- [The task] Print, exactly as written, the line containing "Add silkscreen with pin labels." and every line after it, ending with the final line of the data below.

- [Data supplied]

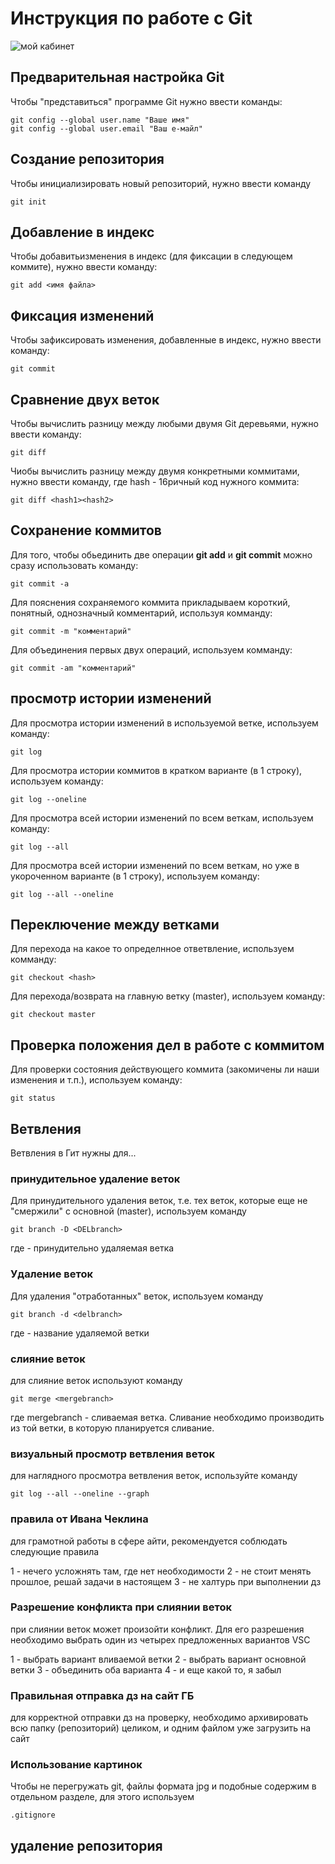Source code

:# **Инструкция по работе с Git**

![мой кабинет](git.jpg)

## Предварительная настройка Git

Чтобы "представиться" программе Git нужно ввести команды:

    git config --global user.name "Ваше имя"
    git config --global user.email "Ваш е-майл"

## Создание репозитория

Чтобы инициализировать новый репозиторий, нужно ввести команду

    git init

## Добавление в индекс

Чтобы добавитьизменения в индекс (для фиксации в следующем коммите), нужно ввести команду:

    git add <имя файла>

## Фиксация изменений

Чтобы зафиксировать изменения, добавленные в индекс, нужно ввести команду:

    git commit

## Сравнение двух веток

Чтобы  вычислить разницу между любыми двумя Git деревьями, нужно ввести команду:

    git diff

Чиобы вычислить разницу между двумя конкретными коммитами, нужно ввести команду, где hash - 16ричный код нужного коммита:

    git diff <hash1><hash2>

## Сохранение коммитов

Для того, чтобы обьединить две операции **git add** и **git commit** можно сразу использовать команду:

    git commit -a

Для пояснения сохраняемого коммита прикладываем короткий, понятный, однозначный комментарий, используя комманду:

    git commit -m "комментарий"

Для объединения первых двух операций, используем комманду:

    git commit -am "комментарий"

## просмотр истории изменений

Для просмотра истории изменений в используемой ветке, используем команду:

    git log

Для просмотра истории коммитов в кратком варианте (в 1 строку), используем команду:

    git log --oneline

Для просмотра всей истории изменений по всем веткам, используем команду:

    git log --all

Для просмотра всей истории изменений по всем веткам, но уже в укороченном варианте (в 1 строку), используем команду:

    git log --all --oneline

## Переключение между ветками

Для перехода на какое то определнное ответвление, используем комманду:

    git checkout <hash>

Для перехода/возврата на главную ветку (master), используем команду:

    git checkout master

## Проверка положения дел в работе с коммитом

Для проверки состояния действующего коммита (закомичены ли наши изменения и т.п.), используем команду:

    git status

## Ветвления

Ветвления в Гит нужны для...

### принудительное удаление веток

Для принудительного удаления веток, т.е. тех веток, которые еще не  "смержили" с основной (master), используем команду

    git branch -D <DELbranch>
где <DELbranch> - принудительно удаляемая ветка

### Удаление веток

Для удаления "отработанных" веток, используем команду

    git branch -d <delbranch> 
где <delbranch> - название удаляемой ветки

### слияние веток

для слияние веток используют команду

    git merge <mergebranch>
где mergebranch - сливаемая ветка. Сливание необходимо производить из той ветки, в которую планируется сливание.
### визуальный просмотр ветвления веток

для наглядного просмотра ветвления веток, используйте команду

    git log --all --oneline --graph

### правила от Ивана Чеклина

для грамотной работы в сфере айти, рекомендуется соблюдать следующие правила

1 - нечего усложнять там, где нет необходимости
2 - не стоит менять прошлое, решай задачи в настоящем
3 - не халтурь при выполнении дз
### Разрешение конфликта при слиянии веток

при слиянии веток может произойти конфликт. Для его разрешения необходимо выбрать один из четырех предложенных вариантов VSC

1 - выбрать вариант вливаемой ветки
2 - выбрать вариант основной ветки
3 - объединить оба варианта
4 - и еще какой то, я забыл

### Правильная отправка дз на сайт ГБ

для корректной отправки дз на проверку, необходимо архивировать всю папку (репозиторий) целиком, и одним файлом уже загрузить на сайт
### Использование картинок

Чтобы не перегружать git, файлы формата jpg и подобные содержим в отдельном разделе, для этого используем 

    .gitignore

## удаление репозитория

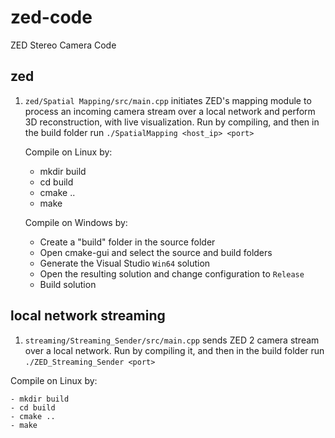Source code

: # zed-code
ZED Stereo Camera Code

## zed


1. `zed/Spatial Mapping/src/main.cpp` initiates ZED's mapping module to process an incoming camera stream over a local network and perform 3D reconstruction, with live visualization. Run by compiling, and then in the build folder run `./SpatialMapping <host_ip> <port>`

	Compile on Linux by:

    - mkdir build
    - cd build
    - cmake ..
    - make

    Compile on Windows by:
    - Create a "build" folder in the source folder
	- Open cmake-gui and select the source and build folders
	- Generate the Visual Studio `Win64` solution
	- Open the resulting solution and change configuration to `Release`
	- Build solution


## local network streaming

1. `streaming/Streaming_Sender/src/main.cpp` sends ZED 2 camera stream over a local network. Run by compiling it, and then in the build folder run `./ZED_Streaming_Sender <port>`

Compile on Linux by:

    - mkdir build
    - cd build
    - cmake ..
    - make

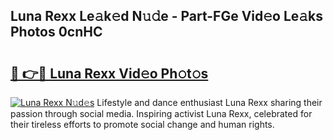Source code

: ## Luna Rexx Le𝚊k𝚎d N𝚞𝚍e - Part-FGe Vid𝚎o Le𝚊ks Photos 0cnHC

# <h2><a href="http://fbc25y.evod.top/?m=Luna+Rexx">🔗 👉🔴 Luna Rexx Vid𝚎o Ph𝚘t𝚘s</a></h2>

[![Luna Rexx N𝚞d𝚎s](https://i.imgur.com/8V9OHl7.gif)](http://fbc25y.evod.top/?m=Luna+Rexx)
Lifestyle and dance enthusiast Luna Rexx sharing their passion through social media. Inspiring activist Luna Rexx, celebrated for their tireless efforts to promote social change and human rights. 
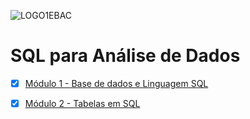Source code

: 
![LOGO1EBAC](https://github.com/user-attachments/assets/1d69978a-2a90-4574-a5d4-baf916741139)

  <summary>
    <h1>SQL para Análise de Dados</h1>
  </summary>

- [x] [Módulo 1 - Base de dados e Linguagem SQL](https://github.com/crikactba/SQL/tree/main/Mo%CC%81dulo%201%20-%20Base%20de%20dados%20%26%20Linguagem%20SQL)

- [x] [Módulo 2 - Tabelas em SQL](https://github.com/crikactba/SQL/tree/main/Módulo%202%20-%20Tabelas%20em%20SQL)
<!--
- [x] [Módulo 3 - Seleção e Ordenação em SQL](https://github.com/crikactba/SQL/tree/main/)

- [x] [Módulo 4 - Filtragem e Seleção Condicional](https://github.com/crikactba/SQL/tree/main/)

- [x] [Módulo 5 - Agregações](https://github.com/crikactba/SQL/tree/main/)

- [x] [Módulo 6 - Múltiplas Tabelas](https://github.com/crikactba/SQL/tree/main/)

- [x] [Módulo 7 - Técnicas Avançadas](https://github.com/crikactba/SQL/tree/main/)

- [x] [Módulo 8 - Projeto Final](https://github.com/crikactba/SQL/tree/main/)
  -->

</details>
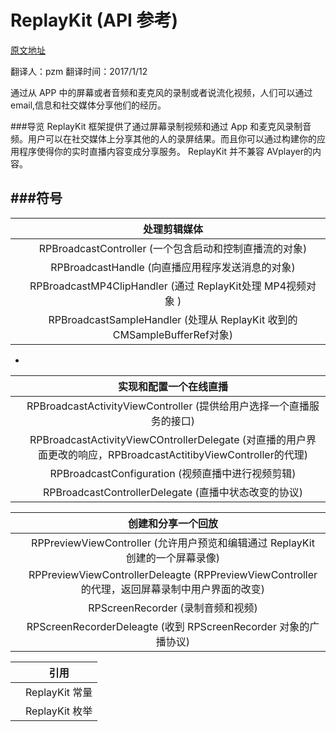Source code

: ReplayKit (API 参考)
===
[原文地址](https://developer.apple.com/reference/replaykit?language=objc)

翻译人：pzm 翻译时间：2017/1/12

通过从 APP 中的屏幕或者音频和麦克风的录制或者说流化视频，人们可以通过 email,信息和社交媒体分享他们的经历。

###导览
ReplayKit 框架提供了通过屏幕录制视频和通过 App 和麦克风录制音频。用户可以在社交媒体上分享其他的人的录屏结果。而且你可以通过构建你的应用程序使得你的实时直播内容变成分享服务。 ReplayKit 并不兼容 AVplayer的内容。

###符号
-
|         |    处理剪辑媒体       |
| ------------- |:---------------------------------------:|
|               | RPBroadcastController  (一个包含启动和控制直播流的对象)|
|              | RPBroadcastHandle (向直播应用程序发送消息的对象) |
|               | RPBroadcastMP4ClipHandler (通过 ReplayKit处理 MP4视频对象 )|
|              |  RPBroadcastSampleHandler (处理从 ReplayKit 收到的 CMSampleBufferRef对象) |

-

| |  实现和配置一个在线直播|
|-----------|:--------------------------------:|
|           | RPBroadcastActivityViewController (提供给用户选择一个直播服务的接口) |
|           | RPBroadcastActivityViewCOntrollerDelegate (对直播的用户界面更改的响应，RPBroadcastActitibyViewController的代理)|
|           | RPBroadcastConfiguration (视频直播中进行视频剪辑)|
|           | RPBroadcastControllerDelegate (直播中状态改变的协议)|

| |  创建和分享一个回放|
|-----------|:--------------------------------:|
|           | RPPreviewViewController (允许用户预览和编辑通过 ReplayKit 创建的一个屏幕录像) |
|           |RPPreviewViewControllerDeleagte (RPPreviewViewController 的代理，返回屏幕录制中用户界面的改变)|
|           | RPScreenRecorder (录制音频和视频)|
|           | RPScreenRecorderDeleagte (收到 RPScreenRecorder 对象的广播协议)|

| |  引用|
|-----------|:--------------------------------:|
|           | ReplayKit 常量 |
|           | ReplayKit 枚举|

     
   
      
                  
            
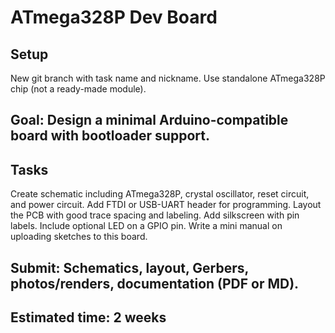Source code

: # ATmega328P Dev Board 

## Setup
New git branch with task name and nickname.
Use standalone ATmega328P chip (not a ready-made module).

## Goal: Design a minimal Arduino-compatible board with bootloader support.

## Tasks
Create schematic including ATmega328P, crystal oscillator, reset circuit, and power circuit.
Add FTDI or USB-UART header for programming.
Layout the PCB with good trace spacing and labeling.
Add silkscreen with pin labels.
Include optional LED on a GPIO pin.
Write a mini manual on uploading sketches to this board.

## Submit: Schematics, layout, Gerbers, photos/renders, documentation (PDF or MD).
## Estimated time: 2 weeks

- [Answer]
Add silkscreen with pin labels.
Include optional LED on a GPIO pin.
Write a mini manual on uploading sketches to this board.

## Submit: Schematics, layout, Gerbers, photos/renders, documentation (PDF or MD).
## Estimated time: 2 weeks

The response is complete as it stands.